This Note is a registered Note and, as provided in the Note Purchase
Agreement, upon surrender of this Note for registration of transfer, duly
endorsed, or accompanied by a written instrument of transfer duly executed, by
the registered holder hereof or such holder's attorney duly authorized in
writing, a new Note for a like principal amount will be issued to, and
registered in the name of, the transferee. Prior to due presentment for
registration of transfer, the Company may treat the person in whose name this
Note is registered as the owner hereof for the purpose of receiving payment
and for all other purposes, and the Company will not be affected by any notice
to the contrary.
This Note is subject to optional prepayment, in whole or from time to time in
part, at the times and on the terms specified in the Note Purchase Agreement,
but not otherwise.
If an Event of Default, as defined in the Note Purchase Agreement, occurs and
is continuing, the principal of this Note may be declared or otherwise become
due and payable in the manner, at the price (including any applicable Make-
Whole Amount) and with the effect provided in the Note Purchase Agreement.

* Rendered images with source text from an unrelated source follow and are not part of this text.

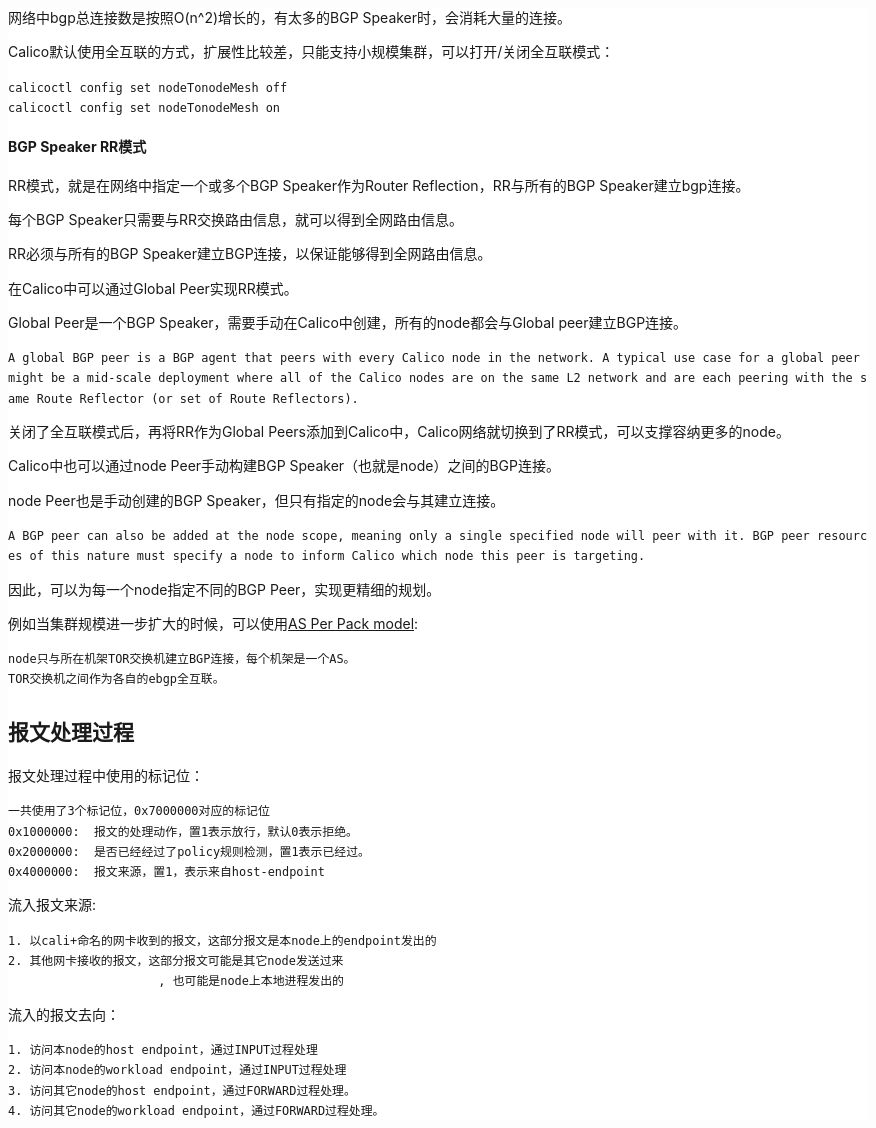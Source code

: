 网络中bgp总连接数是按照O(n^2)增长的，有太多的BGP Speaker时，会消耗大量的连接。

Calico默认使用全互联的方式，扩展性比较差，只能支持小规模集群，可以打开/关闭全互联模式：

	calicoctl config set nodeTonodeMesh off
	calicoctl config set nodeTonodeMesh on

#### BGP Speaker RR模式

RR模式，就是在网络中指定一个或多个BGP Speaker作为Router Reflection，RR与所有的BGP Speaker建立bgp连接。

每个BGP Speaker只需要与RR交换路由信息，就可以得到全网路由信息。

RR必须与所有的BGP Speaker建立BGP连接，以保证能够得到全网路由信息。

在Calico中可以通过Global Peer实现RR模式。

Global Peer是一个BGP Speaker，需要手动在Calico中创建，所有的node都会与Global peer建立BGP连接。

	A global BGP peer is a BGP agent that peers with every Calico node in the network. A typical use case for a global peer might be a mid-scale deployment where all of the Calico nodes are on the same L2 network and are each peering with the same Route Reflector (or set of Route Reflectors).

关闭了全互联模式后，再将RR作为Global Peers添加到Calico中，Calico网络就切换到了RR模式，可以支撑容纳更多的node。

Calico中也可以通过node Peer手动构建BGP Speaker（也就是node）之间的BGP连接。

node Peer也是手动创建的BGP Speaker，但只有指定的node会与其建立连接。

	A BGP peer can also be added at the node scope, meaning only a single specified node will peer with it. BGP peer resources of this nature must specify a node to inform Calico which node this peer is targeting.

因此，可以为每一个node指定不同的BGP Peer，实现更精细的规划。

例如当集群规模进一步扩大的时候，可以使用[AS Per Pack model][10]:

	node只与所在机架TOR交换机建立BGP连接，每个机架是一个AS。
	TOR交换机之间作为各自的ebgp全互联。

## 报文处理过程

报文处理过程中使用的标记位：

	一共使用了3个标记位，0x7000000对应的标记位
	0x1000000:  报文的处理动作，置1表示放行，默认0表示拒绝。
	0x2000000:  是否已经经过了policy规则检测，置1表示已经过。
	0x4000000:  报文来源，置1，表示来自host-endpoint

流入报文来源:

	1. 以cali+命名的网卡收到的报文，这部分报文是本node上的endpoint发出的
	2. 其他网卡接收的报文，这部分报文可能是其它node发送过来
	                     , 也可能是node上本地进程发出的

流入的报文去向：

	1. 访问本node的host endpoint，通过INPUT过程处理
	2. 访问本node的workload endpoint，通过INPUT过程处理
	3. 访问其它node的host endpoint，通过FORWARD过程处理。
	4. 访问其它node的workload endpoint，通过FORWARD过程处理。


[1]: http://mt.sohu.com/20160225/n438516745.shtml "洪强宁：宜信PaaS平台基于Calico的容器"
[2]: http://docs.projectcalico.org/master/reference/architecture/ "calico architecture"
[3]: https://github.com/projectcalico/felix  "felix code"
[4]: http://docs.projectcalico.org/v2.1/getting-started/bare-metal/bare-metal-install "felix bare-metal-install"
[5]: http://docs.projectcalico.org/v2.1/reference/calicoctl/ "calicoctl"
[6]: http://docs.projectcalico.org/v2.1/reference/calicoctl/commands/config "calicoctl config"
[7]: http://docs.projectcalico.org/v2.1/reference/calicoctl/resources/ "calicoctl resource definitions"
[8]: http://chunqi.li/2015/11/15/Battlefield-Calico-Flannel-Weave-and-Docker-Overlay-Network/ "Battlefield-Calico-Flannel-Weave-and-Docker-Overlay-Network"
[9]: http://docs.projectcalico.org/v2.1/usage/configuration/bgp "cacilo bgpPeer"
[10]: http://docs.projectcalico.org/v2.1/reference/private-cloud/l3-interconnect-fabric#the-as-per-rack-model "AS Per Rack model"
[11]: http://docs.projectcalico.org/v2.1/reference/private-cloud/l2-interconnect-fabric "Calico over an Ethernet interconnect fabric"
[12]: http://bird.network.cz/ "bird"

This Note shall be construed and enforced in accordance with, and the rights
of the parties shall be governed by, the law of the State of New York,
excluding choice-of-law principles of the law of such State that would require
the application of the laws of a jurisdiction other than such State.
CONSOLIDATED PAPERS, INC.
By:____________________________________
Name: Richard J. Kenney
Title: Senior Vice President, Finance
[FORM OF SERIES G NOTE]
CONSOLIDATED PAPERS, INC.
7.24% SENIOR NOTE, SERIES G, DUE MAY 8, 2018
No. GR-1998-__ May 8, 1998
$[__________]
FOR VALUE RECEIVED, the undersigned, CONSOLIDATED PAPERS, INC. (herein called
the "Company"), a corporation organized and existing under the laws of the
State of Wisconsin, hereby promises to pay to [____________________] or
registered assigns, the principal sum of [______________] DOLLARS on May 8,
2018 with interest (computed on the basis of a 360-day year of twelve 30-day
months) (a) on the unpaid balance thereof at the rate of 7.24% per annum from
the date hereof, payable semiannually, on the last day of May and November in
each year, commencing with the May 8 or November 8 next succeeding the date
hereof, until the principal hereof shall have become due and payable, and
(b) to the extent permitted by law on any overdue payment (including any
overdue prepayment) of principal, any overdue payment of interest and any
overdue payment of any Make-Whole Amount (as defined in the Note Purchase
Agreement referred to below), payable semiannually as aforesaid (or, at the
option of the registered holder hereof, on demand), at a rate per annum from
time to time equal to the greater of (i) 9.24% or (ii) 2% over the rate of
interest publicly announced by Morgan Guaranty Trust Company of New York in
New York, New York as its "base" or "prime" rate.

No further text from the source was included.